Exercise objective: Character for character, write out the data below.

---------------

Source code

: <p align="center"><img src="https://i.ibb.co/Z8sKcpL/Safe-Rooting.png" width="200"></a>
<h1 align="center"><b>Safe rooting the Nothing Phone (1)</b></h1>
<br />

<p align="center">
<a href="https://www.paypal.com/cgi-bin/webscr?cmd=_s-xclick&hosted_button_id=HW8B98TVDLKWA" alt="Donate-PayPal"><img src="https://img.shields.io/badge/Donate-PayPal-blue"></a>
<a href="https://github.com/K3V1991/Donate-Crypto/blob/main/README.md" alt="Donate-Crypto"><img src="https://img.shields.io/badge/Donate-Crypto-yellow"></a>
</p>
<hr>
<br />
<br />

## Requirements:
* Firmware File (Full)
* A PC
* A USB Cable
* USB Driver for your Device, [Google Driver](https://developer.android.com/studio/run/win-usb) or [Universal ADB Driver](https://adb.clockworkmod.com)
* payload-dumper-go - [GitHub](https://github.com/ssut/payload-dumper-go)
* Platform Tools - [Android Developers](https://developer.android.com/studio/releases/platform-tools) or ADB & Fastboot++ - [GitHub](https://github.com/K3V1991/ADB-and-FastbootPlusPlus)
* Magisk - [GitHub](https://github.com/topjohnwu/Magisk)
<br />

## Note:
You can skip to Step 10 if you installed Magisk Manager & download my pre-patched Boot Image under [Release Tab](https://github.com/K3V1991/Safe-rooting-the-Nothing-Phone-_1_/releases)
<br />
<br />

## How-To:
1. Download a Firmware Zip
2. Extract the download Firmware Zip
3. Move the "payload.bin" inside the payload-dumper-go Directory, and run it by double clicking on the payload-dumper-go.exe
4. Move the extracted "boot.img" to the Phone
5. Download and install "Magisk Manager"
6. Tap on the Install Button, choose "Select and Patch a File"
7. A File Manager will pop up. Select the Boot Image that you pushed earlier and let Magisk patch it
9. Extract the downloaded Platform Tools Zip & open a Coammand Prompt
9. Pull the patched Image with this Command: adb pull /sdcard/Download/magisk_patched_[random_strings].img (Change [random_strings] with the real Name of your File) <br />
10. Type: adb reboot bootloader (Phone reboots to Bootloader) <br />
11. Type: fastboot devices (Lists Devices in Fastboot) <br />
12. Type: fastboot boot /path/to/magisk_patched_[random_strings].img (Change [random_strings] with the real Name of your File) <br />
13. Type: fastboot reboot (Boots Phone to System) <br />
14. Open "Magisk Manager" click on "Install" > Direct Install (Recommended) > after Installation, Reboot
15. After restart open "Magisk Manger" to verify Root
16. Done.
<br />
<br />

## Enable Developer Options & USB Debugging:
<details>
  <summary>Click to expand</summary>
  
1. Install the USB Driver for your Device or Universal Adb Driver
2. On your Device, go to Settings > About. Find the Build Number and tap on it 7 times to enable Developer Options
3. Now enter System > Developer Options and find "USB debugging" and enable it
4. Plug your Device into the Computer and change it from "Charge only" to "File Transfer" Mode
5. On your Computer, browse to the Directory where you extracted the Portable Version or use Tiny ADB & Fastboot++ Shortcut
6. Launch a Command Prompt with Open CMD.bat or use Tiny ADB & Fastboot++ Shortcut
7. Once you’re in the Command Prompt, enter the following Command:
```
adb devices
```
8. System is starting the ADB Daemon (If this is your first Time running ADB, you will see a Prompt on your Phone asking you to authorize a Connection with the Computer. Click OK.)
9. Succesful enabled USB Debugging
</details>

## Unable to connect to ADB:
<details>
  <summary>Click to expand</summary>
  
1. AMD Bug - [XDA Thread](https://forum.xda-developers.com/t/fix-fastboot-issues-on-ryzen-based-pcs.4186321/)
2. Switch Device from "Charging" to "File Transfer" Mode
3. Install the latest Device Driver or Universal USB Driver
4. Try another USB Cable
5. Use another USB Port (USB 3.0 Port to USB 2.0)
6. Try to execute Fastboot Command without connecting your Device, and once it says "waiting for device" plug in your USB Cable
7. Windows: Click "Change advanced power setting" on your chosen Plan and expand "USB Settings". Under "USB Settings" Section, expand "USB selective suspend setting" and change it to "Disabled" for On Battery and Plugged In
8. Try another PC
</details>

---------------

Task result:
Source code

: <p align="center"><img src="https://i.ibb.co/Z8sKcpL/Safe-Rooting.png" width="200"></a>
<h1 align="center"><b>Safe rooting the Nothing Phone (1)</b></h1>
<br />

<p align="center">
<a href="https://www.paypal.com/cgi-bin/webscr?cmd=_s-xclick&hosted_button_id=HW8B98TVDLKWA" alt="Donate-PayPal"><img src="https://img.shields.io/badge/Donate-PayPal-blue"></a>
<a href="https://github.com/K3V1991/Donate-Crypto/blob/main/README.md" alt="Donate-Crypto"><img src="https://img.shields.io/badge/Donate-Crypto-yellow"></a>
</p>
<hr>
<br />
<br />

## Requirements:
* Firmware File (Full)
* A PC
* A USB Cable
* USB Driver for your Device, [Google Driver](https://developer.android.com/studio/run/win-usb) or [Universal ADB Driver](https://adb.clockworkmod.com)
* payload-dumper-go - [GitHub](https://github.com/ssut/payload-dumper-go)
* Platform Tools - [Android Developers](https://developer.android.com/studio/releases/platform-tools) or ADB & Fastboot++ - [GitHub](https://github.com/K3V1991/ADB-and-FastbootPlusPlus)
* Magisk - [GitHub](https://github.com/topjohnwu/Magisk)
<br />

## Note:
You can skip to Step 10 if you installed Magisk Manager & download my pre-patched Boot Image under [Release Tab](https://github.com/K3V1991/Safe-rooting-the-Nothing-Phone-_1_/releases)
<br />
<br />

## How-To:
1. Download a Firmware Zip
2. Extract the download Firmware Zip
3. Move the "payload.bin" inside the payload-dumper-go Directory, and run it by double clicking on the payload-dumper-go.exe
4. Move the extracted "boot.img" to the Phone
5. Download and install "Magisk Manager"
6. Tap on the Install Button, choose "Select and Patch a File"
7. A File Manager will pop up. Select the Boot Image that you pushed earlier and let Magisk patch it
9. Extract the downloaded Platform Tools Zip & open a Coammand Prompt
9. Pull the patched Image with this Command: adb pull /sdcard/Download/magisk_patched_[random_strings].img (Change [random_strings] with the real Name of your File) <br />
10. Type: adb reboot bootloader (Phone reboots to Bootloader) <br />
11. Type: fastboot devices (Lists Devices in Fastboot) <br />
12. Type: fastboot boot /path/to/magisk_patched_[random_strings].img (Change [random_strings] with the real Name of your File) <br />
13. Type: fastboot reboot (Boots Phone to System) <br />
14. Open "Magisk Manager" click on "Install" > Direct Install (Recommended) > after Installation, Reboot
15. After restart open "Magisk Manger" to verify Root
16. Done.
<br />
<br />

## Enable Developer Options & USB Debugging:
<details>
  <summary>Click to expand</summary>
  
1. Install the USB Driver for your Device or Universal Adb Driver
2. On your Device, go to Settings > About. Find the Build Number and tap on it 7 times to enable Developer Options
3. Now enter System > Developer Options and find "USB debugging" and enable it
4. Plug your Device into the Computer and change it from "Charge only" to "File Transfer" Mode
5. On your Computer, browse to the Directory where you extracted the Portable Version or use Tiny ADB & Fastboot++ Shortcut
6. Launch a Command Prompt with Open CMD.bat or use Tiny ADB & Fastboot++ Shortcut
7. Once you’re in the Command Prompt, enter the following Command:
```
adb devices
```
8. System is starting the ADB Daemon (If this is your first Time running ADB, you will see a Prompt on your Phone asking you to authorize a Connection with the Computer. Click OK.)
9. Succesful enabled USB Debugging
</details>

## Unable to connect to ADB:
<details>
  <summary>Click to expand</summary>
  
1. AMD Bug - [XDA Thread](https://forum.xda-developers.com/t/fix-fastboot-issues-on-ryzen-based-pcs.4186321/)
2. Switch Device from "Charging" to "File Transfer" Mode
3. Install the latest Device Driver or Universal USB Driver
4. Try another USB Cable
5. Use another USB Port (USB 3.0 Port to USB 2.0)
6. Try to execute Fastboot Command without connecting your Device, and once it says "waiting for device" plug in your USB Cable
7. Windows: Click "Change advanced power setting" on your chosen Plan and expand "USB Settings". Under "USB Settings" Section, expand "USB selective suspend setting" and change it to "Disabled" for On Battery and Plugged In
8. Try another PC
</details>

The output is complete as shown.